As was found in the SW Kitchens decision, there was common ground between both lines of authorities, to the following effect:

  • a trustee has a right of indemnity out of trust assets for expenses and liabilities incurred and a right of exoneration from liability,
  • a trustee is entitled to the benefit of an equitable lien over the trust assets as a means of securing its rights of indemnity and/or exoneration,
  • when a liquidator is appointed to a trustee company, the liquidator acquires the same rights of indemnity and exoneration,
  • despite the removal of a trustee (or disqualification of a trustee) from the trust, the trustee generally retains that right of indemnity and exoneration, and
  • the equitable lien securing the trustee’s right of indemnity and exoneration does not give to the (removed) trustee a power of sale, rather it is a security which is enforceable by the trustee only by judicial sale or appointment of a receiver with a power of sale.

The question which therefore arose was as to whether it was necessary for a liquidator of a trustee to apply to the court to enforce the equitable lien by exercising the power of sale, or whether that power of sale existed, in the case of a liquidator of a trustee company, by reason of section 477(2)(c) of the Corporations Act. It will be recalled that section 477(2) of the Corporations Act sets out the powers of a liquidator, which include, at sub-paragraph (c), a power of sale. To the extent that the 2 lines of authority referred to above were inconsistent (and McKerracher J was not certain, given the different relief sought in the different cases), His Honour preferred the decision in Apostolou, in which the specific power under section 477(2)(c) of the Corporations Act was considered by the Court.
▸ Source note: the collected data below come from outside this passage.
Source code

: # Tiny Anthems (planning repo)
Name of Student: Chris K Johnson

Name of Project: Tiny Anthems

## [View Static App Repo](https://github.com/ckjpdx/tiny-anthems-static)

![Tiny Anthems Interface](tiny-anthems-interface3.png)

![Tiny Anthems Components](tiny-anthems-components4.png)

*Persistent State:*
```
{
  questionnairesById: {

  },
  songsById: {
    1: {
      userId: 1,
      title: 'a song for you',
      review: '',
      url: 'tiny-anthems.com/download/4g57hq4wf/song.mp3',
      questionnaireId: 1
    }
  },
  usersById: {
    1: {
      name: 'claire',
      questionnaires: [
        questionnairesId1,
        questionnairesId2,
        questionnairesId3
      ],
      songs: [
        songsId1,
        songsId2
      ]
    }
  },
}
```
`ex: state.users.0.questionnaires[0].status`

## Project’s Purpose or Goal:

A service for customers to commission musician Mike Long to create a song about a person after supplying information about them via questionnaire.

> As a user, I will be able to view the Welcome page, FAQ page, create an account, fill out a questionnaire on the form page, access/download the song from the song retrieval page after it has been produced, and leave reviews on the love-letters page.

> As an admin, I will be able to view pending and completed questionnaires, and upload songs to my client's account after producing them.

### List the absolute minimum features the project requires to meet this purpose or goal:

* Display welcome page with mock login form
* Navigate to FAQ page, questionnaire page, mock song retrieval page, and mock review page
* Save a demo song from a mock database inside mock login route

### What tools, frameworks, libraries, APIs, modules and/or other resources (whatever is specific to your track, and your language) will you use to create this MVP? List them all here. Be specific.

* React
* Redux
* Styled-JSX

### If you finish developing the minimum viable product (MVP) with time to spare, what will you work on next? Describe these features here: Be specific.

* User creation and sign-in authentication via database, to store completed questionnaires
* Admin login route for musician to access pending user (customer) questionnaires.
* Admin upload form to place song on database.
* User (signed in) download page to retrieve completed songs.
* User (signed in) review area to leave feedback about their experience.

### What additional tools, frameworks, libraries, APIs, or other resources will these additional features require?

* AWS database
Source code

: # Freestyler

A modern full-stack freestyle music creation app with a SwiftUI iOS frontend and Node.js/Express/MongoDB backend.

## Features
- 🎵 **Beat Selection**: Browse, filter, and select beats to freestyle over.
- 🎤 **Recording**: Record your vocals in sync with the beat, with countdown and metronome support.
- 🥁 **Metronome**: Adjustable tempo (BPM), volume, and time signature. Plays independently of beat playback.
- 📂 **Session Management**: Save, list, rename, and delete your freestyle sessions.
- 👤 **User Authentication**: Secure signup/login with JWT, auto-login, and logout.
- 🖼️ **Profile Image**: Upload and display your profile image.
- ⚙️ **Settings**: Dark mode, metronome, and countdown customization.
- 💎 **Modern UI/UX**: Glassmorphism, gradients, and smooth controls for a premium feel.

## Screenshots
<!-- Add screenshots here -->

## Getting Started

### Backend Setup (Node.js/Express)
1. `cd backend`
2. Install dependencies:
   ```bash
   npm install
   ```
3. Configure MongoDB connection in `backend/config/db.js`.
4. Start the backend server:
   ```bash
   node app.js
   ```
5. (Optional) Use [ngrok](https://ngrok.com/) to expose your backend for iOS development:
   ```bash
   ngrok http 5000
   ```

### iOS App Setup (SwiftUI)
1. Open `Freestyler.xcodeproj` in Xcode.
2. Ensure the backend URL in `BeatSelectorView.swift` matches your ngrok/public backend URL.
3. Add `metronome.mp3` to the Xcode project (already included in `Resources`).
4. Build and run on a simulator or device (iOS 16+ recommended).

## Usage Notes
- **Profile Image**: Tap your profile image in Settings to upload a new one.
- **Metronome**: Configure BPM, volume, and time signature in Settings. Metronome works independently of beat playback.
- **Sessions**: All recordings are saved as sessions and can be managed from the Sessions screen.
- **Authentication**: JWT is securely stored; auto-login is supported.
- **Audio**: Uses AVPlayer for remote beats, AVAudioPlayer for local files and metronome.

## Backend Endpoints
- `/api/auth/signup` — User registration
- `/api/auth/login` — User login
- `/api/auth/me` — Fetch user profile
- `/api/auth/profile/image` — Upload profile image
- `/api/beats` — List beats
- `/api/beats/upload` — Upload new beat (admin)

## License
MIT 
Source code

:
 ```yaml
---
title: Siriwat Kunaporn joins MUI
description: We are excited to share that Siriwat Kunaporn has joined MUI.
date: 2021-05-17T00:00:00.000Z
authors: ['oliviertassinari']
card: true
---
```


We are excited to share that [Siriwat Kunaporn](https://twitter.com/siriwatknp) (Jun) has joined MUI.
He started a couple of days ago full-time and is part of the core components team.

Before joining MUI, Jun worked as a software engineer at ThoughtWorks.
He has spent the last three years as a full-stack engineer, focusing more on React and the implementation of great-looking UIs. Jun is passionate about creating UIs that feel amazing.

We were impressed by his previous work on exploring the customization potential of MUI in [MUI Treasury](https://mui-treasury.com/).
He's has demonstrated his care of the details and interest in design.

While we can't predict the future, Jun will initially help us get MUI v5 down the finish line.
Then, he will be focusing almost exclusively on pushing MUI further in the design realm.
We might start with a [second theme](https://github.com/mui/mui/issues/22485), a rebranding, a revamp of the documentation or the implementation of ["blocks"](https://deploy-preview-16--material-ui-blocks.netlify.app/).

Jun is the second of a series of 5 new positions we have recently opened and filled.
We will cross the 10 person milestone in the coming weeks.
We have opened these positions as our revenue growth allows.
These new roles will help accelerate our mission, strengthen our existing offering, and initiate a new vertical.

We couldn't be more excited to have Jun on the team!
In the SW Kitchens case, McKerracher J considered that there was no reason why the liquidator’s power of sale, which is conferred by the Corporations Act, should be limited. Further, His Honour recognised that it would be highly inconvenient if a liquidator could not rely on the statutory power and, instead, was required to go to the Court to have a power of sale with respect to trust assets conferred on each occasion.

As a consequence, His Honour concluded that there was no reason why a liquidator ought not be permitted, in a straightforward case, to discharge his or her duties by conducting the sale of trust assets in the ordinary way. His Honour was satisfied that it made good commercial sense to recognise that the power of sale in section 477(2)(c) of the Corporations Act gave to the liquidator of a corporate trustee a relevant power of sale, as it thereby avoided the need for liquidators of trustee companies, on every occasion, to approach the court to seek approval to sell assets.

His Honour did note, however, that there may be some occasions in which seeking the assistance of the court is appropriate, but it should not be necessary on every occasion.

The decision of McKerracher J in South West Kitchens, therefore:

  • resolves an apparent inconsistency in the authorities, and provides certainty to liquidators, and
  • has the important consequence that liquidators of trustee companies, in the vast majority of cases, will not need to unnecessarily incur legal costs in making application to the court to be permitted to sell trust assets.